There were no further investigations by the next Minister of Finance, Evangelos Venizelos (PASOK), who declared that he could not be sure that the list was genuine. This declaration is remarkable, as it reveals that either he did not trust the previous Minister (also a PASOK member), or he did not trust SDOE, which in fact was re-constituted by PASOK when it took power in October 2009.
The net result is that for 2 years, from October 2010 to October 2012, neither SDOE nor the Ministry of Finance have proceeded with a proper investigation of the list.
It is therefore outrageous that this week a journalist published part of that list and was arrested in record time for this “crime”.
This event illustrates the structural problems affecting the Greek political system and Greek society today. Assuming the Lagarde list is genuine, the people on it represent a cross-section of the Greek elite. They include top politicians from nearly all political parties, journalists, businessmen, civil servants, and a wide range of other professions. Both PASOK and New Democracy members are widely represented on it.
However much this elite seeks to safeguard its privileges, it is clear that the patience of Greek society is over. The list was apparently leaked by a worker in the Ministry of Finance to HotDocs.gr, and from there has been widely replicated across the blogosphere. Apart from taking legal action against one journalist, there is no way to block its publication any further. All the elite can do, of course, is to block a real legal investigation, which has happened in a number of occasions in the past, and will no doubt happen again.
And with this in mind, one has to ask several questions:
a. Why should European taxpayers continue to bail out a political system which has revealed itself to be entirely corrupt and hopelessly incompetent time and time again?
b. Does the Troika “elite” not realise that to the average Greek and European citizen, it (the Troika) is fully complicit in backing the interests of this elite against the interests of the vast majority of the middle and working class? Including the unions and civil service workers?
c. Why are there no Troika demands for a full investigation and forensic accounting into corruption scandals and public procurement? So far, there have been blanket demands for “cracking down on tax evasion.” What about demands for very specific issues, such as the Lagarde list?
d. Why should Greek taxpayers and voters continue to support this system? At what point will the patience of society snap? At what point will guillotines be set up in Syntagma Square?
e. Can anyone truly say that a reaction by the extremes is not a better solution to the system we see today? Would a “benevolent” military dictatorship or a return to the monarchy not be a better option that what we see today? Would a SYRIZA government not be a better option?

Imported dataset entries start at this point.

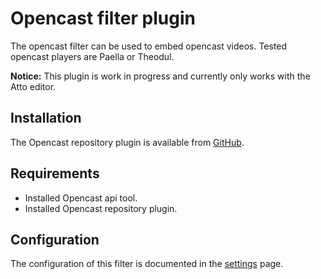 # Opencast filter plugin

The opencast filter can be used to embed opencast videos. Tested opencast players are Paella or Theodul.

**Notice:** This plugin is work in progress and currently only works with the Atto editor.

## Installation

The Opencast repository plugin is available from [GitHub](https://github.com/Opencast-Moodle/moodle-filter_opencast).

## Requirements

* Installed Opencast api tool.
* Installed Opencast repository plugin.

## Configuration

The configuration of this filter is documented in the [settings](settings.md) page.

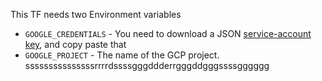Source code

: This TF needs two Environment variables

- `GOOGLE_CREDENTIALS` - You need to download a JSON [service-account key](https://cloud.google.com/iam/docs/creating-managing-service-account-keys#creating_service_account_keys), and copy paste that
- `GOOGLE_PROJECT` - The name of the GCP project.
sssssssssssssssrrrrdssssgggddderrgggddgggssssgggggg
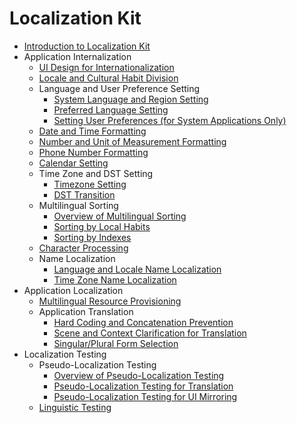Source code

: # Localization Kit<!--localization-kit-->

- [Introduction to Localization Kit](i18n-l10n.md)
- Application Internalization<!--i18n-->
    - [UI Design for Internationalization](i18n-ui-design.md)
    - [Locale and Cultural Habit Division](i18n-locale-culture.md)
    - Language and User Preference Setting<!--i18n-language-user-preferences-->
        - [System Language and Region Setting](i18n-system-language-region.md)
        - [Preferred Language Setting](i18n-preferred-language.md)
        <!--Del-->
        - [Setting User Preferences (for System Applications Only)](i18n-user-preferences.md)
        <!--DelEnd-->
    - [Date and Time Formatting](i18n-time-date.md)
    - [Number and Unit of Measurement Formatting](i18n-numbers-weights-measures.md)
    - [Phone Number Formatting](i18n-phone-numbers.md)
    - [Calendar Setting](i18n-calendar.md)
    - Time Zone and DST Setting<!--i18n-time-zone-dst-->
        - [Timezone Setting](i18n-time-zone.md)
        - [DST Transition](i18n-dst-transition.md)
    - Multilingual Sorting<!--i18n-sorting-->
        - [Overview of Multilingual Sorting](i18n-sorting-overview.md)
        - [Sorting by Local Habits](i18n-sorting-local.md)
        - [Sorting by Indexes](i18n-sorting-index.md)
    - [Character Processing](i18n-character-processing.md)
    - Name Localization<!--i18n-name-localization-->
        - [Language and Locale Name Localization](i18n-language-region-display.md)
        - [Time Zone Name Localization](i18n-time-zone-display.md)
- Application Localization<!--i10n-->
    - [Multilingual Resource Provisioning](l10n-multilingual-resources.md)
    - Application Translation<!--i10n-translation-->
        - [Hard Coding and Concatenation Prevention](l10n-hard-coding-concatenate.md)
        - [Scene and Context Clarification for Translation](l10n-translation-scene.md)
        - [Singular/Plural Form Selection](l10n-singular-plural.md)
- Localization Testing<!--i10n-testing-->
    - Pseudo-Localization Testing<!--pseudo-i18n-testing-->
        - [Overview of Pseudo-Localization Testing](pseudo-i18n-testing-overview.md)
        - [Pseudo-Localization Testing for Translation](pseudo-i18n-testing-translation.md)
        - [Pseudo-Localization Testing for UI Mirroring](pseudo-i18n-testing-mirror.md)
    - [Linguistic Testing](linguistic-testing.md)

f. How can anyone blame Angela Merkel for the Greek crisis when it is abundantly clear that the decisions which have led to this situation have been engineered solely in Greece, by a Greek elite comprising nearly all political parties, and which has been in place for at least the last 30-40 years?

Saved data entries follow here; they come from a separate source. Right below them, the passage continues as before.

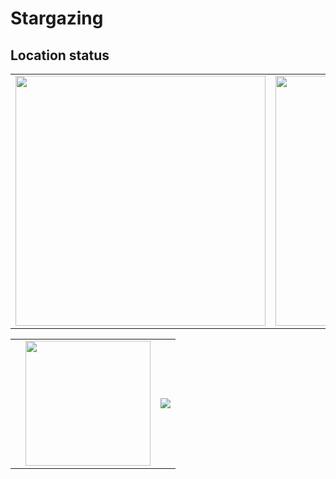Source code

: # Stargazing
## Location status
<table align="center">
	<tr>
		<td align="right">
			<a target="blank" style="text-decoration:none;" href="https://moonphase.guide/">
				<img height="400" src="https://moonphase.guide/module/MNjY5a3FNUmpsMzVlS3E2UjBUOTVjeXkweFBYQy9jSHc4cG4yajRPdkdnYlp5TVQ3SzBZWk5YcHF3ektFRTV6Qi9kSEJiOWsxZG4rL3R5Vlk2SmtMdnc9PQ.png" />
			</a>
		</td>
		<td align ="left">
			<a target="blank" style="text-decoration:none;" href="https://clearoutside.com/annual_darkness/50.93/11.59">
				<img height="400" src="https://clearoutside.com/annual_darkness_image/50.93/11.59/annual_darkness.png" />
			</a>
		</td>
	</tr>
</table>

<table>
	<tr>
		<td><a href="https://www.lightpollutionmap.info/s/hFY6YAX9UUuGiV09HGFahA"></a></td>
		<td><a href="https://www.lightpollutionmap.info/s/hFY6YAX9UUuGiV09HGFahA"><img height="200" src="https://github.com/user-attachments/assets/76ecaebb-be9b-44b0-ae99-a41f4c9b54df" /></a></td>
		<td><a href="https://clearoutside.com/forecast/50.49/10.06"><img src="https://clearoutside.com/forecast_image_medium/50.49/10.06/forecast.png" /></a></td>
	</tr>
</table>

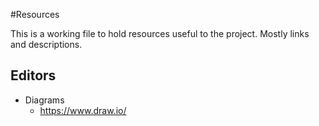 #Resources

This is a working file to hold resources useful to the project. Mostly links and descriptions.


## Editors

* Diagrams
  * https://www.draw.io/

This disgusting incident, coming as it does on the eve of the October 28th anniversary and the new austerity measures which will be voted in Parliament, is yet another indication of the fundamental corruption and instability which define the Greek system today.
In the light of this instability, the only refuge of the political class is two-fold, and we see it reflected in the remarks made by President Karolos Papoulias and other politicians at the Thessaloniki military parade:
· Blame an external enemy for Greece’s domestic problems (“Europe must recognise Greece’s sacrifices in WWII” / “We will not allow Angela Merkel to make Greece into a protectorate”)
· Use fear tactics (a Eurozone exit, bankruptcy) to scare voters into supporting one of the two “established” parties (ND), which is what happened in the last elections.
Yet with each passing day, a “peaceful” or rule-of-law-based solution to this situation appears impossible. The question therefore is: What comes next?